> _Source records_
*** Block opens ***

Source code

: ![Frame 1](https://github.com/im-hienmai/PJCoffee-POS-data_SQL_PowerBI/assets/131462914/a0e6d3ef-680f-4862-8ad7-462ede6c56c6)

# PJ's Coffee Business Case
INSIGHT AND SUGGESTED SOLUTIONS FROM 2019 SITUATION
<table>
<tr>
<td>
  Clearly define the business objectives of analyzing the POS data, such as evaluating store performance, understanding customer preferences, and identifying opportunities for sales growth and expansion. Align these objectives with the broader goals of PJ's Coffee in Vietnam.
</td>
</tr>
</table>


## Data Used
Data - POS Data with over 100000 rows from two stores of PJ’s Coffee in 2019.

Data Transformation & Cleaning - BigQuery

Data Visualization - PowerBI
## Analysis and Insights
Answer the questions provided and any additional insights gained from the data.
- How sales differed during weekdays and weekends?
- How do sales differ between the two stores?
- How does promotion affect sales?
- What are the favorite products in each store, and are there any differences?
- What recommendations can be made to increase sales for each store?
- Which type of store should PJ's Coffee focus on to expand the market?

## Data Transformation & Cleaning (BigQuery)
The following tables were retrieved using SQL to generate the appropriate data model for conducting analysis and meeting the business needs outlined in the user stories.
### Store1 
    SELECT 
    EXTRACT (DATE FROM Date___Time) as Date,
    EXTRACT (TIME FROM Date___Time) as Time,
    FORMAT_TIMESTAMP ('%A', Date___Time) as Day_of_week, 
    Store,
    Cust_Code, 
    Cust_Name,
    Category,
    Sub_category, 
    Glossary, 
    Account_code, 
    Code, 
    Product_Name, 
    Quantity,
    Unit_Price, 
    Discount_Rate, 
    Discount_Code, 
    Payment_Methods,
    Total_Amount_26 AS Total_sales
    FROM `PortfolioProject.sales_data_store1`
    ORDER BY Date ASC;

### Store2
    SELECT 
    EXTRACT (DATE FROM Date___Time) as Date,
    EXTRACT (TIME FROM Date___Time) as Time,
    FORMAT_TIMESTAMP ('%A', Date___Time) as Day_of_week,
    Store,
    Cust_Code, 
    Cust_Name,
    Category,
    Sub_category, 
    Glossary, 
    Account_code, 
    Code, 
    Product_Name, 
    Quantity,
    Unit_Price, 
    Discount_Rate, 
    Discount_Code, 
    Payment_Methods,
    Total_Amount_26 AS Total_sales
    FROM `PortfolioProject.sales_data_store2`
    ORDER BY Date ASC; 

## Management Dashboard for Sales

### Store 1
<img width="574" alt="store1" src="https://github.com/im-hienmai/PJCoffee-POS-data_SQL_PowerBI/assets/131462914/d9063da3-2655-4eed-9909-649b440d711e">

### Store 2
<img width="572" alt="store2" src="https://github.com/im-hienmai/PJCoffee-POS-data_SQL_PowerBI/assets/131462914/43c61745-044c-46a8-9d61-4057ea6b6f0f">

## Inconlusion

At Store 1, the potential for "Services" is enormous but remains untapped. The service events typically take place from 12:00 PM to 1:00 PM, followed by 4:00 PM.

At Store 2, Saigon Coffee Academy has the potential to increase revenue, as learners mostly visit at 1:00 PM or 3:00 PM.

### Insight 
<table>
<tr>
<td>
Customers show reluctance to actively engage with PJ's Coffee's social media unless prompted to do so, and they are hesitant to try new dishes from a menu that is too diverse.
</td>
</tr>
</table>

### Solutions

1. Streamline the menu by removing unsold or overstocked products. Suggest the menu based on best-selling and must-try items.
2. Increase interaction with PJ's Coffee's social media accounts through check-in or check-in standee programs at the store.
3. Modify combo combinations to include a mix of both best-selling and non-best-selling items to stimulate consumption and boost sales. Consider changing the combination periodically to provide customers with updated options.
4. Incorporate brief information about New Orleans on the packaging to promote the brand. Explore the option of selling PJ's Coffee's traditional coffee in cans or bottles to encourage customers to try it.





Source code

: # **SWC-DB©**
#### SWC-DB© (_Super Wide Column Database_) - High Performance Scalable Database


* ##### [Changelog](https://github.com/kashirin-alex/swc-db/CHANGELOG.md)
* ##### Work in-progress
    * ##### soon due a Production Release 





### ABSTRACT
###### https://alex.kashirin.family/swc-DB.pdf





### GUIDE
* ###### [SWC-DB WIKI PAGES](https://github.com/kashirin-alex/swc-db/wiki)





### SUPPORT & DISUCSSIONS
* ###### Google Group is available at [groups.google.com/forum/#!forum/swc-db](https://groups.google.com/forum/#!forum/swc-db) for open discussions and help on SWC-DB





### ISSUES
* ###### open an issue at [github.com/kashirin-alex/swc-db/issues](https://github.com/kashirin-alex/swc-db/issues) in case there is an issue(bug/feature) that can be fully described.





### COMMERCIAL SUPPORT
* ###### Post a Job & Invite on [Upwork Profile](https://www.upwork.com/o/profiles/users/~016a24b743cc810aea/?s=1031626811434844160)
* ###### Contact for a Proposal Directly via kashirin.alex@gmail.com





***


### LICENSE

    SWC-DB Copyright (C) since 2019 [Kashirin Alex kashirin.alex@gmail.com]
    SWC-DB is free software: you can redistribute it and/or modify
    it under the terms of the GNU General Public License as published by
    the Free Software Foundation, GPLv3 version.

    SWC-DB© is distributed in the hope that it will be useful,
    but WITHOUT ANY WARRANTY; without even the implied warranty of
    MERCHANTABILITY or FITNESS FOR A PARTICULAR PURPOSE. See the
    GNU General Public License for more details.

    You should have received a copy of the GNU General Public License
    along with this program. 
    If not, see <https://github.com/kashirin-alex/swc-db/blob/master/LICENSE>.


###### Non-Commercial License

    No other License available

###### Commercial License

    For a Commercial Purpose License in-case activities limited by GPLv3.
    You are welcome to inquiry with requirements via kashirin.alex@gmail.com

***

*** Block closes ***

> _Task details_
Return each line of the preceding material in which "Cleaning" can be found.

> _Solution_
Data Transformation & Cleaning - BigQuery
## Data Transformation & Cleaning (BigQuery)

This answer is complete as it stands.